▶ [Work order]: Determine how many lines of the listing below hold the string "example", then state that number alone.

▶ [Recorded information]:
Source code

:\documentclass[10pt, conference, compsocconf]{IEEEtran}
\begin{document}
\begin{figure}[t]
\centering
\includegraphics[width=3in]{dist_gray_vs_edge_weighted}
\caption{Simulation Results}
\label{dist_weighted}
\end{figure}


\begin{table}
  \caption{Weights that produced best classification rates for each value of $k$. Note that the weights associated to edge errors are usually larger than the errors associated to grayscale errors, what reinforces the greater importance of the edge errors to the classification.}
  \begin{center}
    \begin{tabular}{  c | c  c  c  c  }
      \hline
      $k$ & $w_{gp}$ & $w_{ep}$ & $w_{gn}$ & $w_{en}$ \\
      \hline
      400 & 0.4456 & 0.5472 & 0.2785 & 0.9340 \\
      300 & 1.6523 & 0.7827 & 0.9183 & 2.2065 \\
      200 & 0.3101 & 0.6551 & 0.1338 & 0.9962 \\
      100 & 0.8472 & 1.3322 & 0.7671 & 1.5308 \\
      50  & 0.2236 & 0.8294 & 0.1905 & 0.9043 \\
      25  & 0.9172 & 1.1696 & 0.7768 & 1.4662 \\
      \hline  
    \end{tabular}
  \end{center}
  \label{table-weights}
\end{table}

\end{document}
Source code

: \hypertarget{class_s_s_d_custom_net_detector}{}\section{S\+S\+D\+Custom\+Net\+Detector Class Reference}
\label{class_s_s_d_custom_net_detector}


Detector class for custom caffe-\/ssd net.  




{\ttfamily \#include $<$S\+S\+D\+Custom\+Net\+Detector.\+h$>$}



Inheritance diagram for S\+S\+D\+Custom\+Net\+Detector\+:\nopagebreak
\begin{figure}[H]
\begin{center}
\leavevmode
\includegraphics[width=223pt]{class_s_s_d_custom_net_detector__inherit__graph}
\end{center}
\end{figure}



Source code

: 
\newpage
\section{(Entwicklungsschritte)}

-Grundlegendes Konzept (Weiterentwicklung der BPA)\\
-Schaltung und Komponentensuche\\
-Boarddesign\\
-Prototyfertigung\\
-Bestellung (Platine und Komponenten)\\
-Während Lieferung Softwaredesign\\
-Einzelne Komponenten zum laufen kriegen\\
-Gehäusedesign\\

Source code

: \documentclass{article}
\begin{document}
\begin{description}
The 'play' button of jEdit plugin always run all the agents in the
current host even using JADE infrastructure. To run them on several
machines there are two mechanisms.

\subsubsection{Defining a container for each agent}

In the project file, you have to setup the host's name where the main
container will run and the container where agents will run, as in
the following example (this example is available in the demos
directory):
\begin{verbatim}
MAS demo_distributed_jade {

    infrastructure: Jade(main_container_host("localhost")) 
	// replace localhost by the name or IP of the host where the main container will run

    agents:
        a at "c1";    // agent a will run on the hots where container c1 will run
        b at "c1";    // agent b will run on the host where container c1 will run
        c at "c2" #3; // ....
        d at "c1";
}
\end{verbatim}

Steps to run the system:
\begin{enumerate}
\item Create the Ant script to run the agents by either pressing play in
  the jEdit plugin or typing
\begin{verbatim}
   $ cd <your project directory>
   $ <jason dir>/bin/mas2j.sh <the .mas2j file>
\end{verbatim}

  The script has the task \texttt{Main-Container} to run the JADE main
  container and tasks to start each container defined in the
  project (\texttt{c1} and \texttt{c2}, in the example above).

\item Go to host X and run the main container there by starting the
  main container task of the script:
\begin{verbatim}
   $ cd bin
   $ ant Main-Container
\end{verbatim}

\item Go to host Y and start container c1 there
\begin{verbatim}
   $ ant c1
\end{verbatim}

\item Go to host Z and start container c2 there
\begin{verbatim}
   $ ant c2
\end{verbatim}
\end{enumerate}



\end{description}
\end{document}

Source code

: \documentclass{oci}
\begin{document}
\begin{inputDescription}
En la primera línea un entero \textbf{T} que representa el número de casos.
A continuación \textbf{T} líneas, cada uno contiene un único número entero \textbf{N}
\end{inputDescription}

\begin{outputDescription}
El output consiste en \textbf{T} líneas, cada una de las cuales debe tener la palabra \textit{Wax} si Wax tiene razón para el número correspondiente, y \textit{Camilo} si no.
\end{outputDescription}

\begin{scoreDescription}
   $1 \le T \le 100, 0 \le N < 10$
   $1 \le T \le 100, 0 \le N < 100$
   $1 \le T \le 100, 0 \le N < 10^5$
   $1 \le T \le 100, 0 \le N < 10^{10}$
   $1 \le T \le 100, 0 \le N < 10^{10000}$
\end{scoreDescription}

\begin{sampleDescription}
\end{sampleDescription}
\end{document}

▶ [Response box]: 2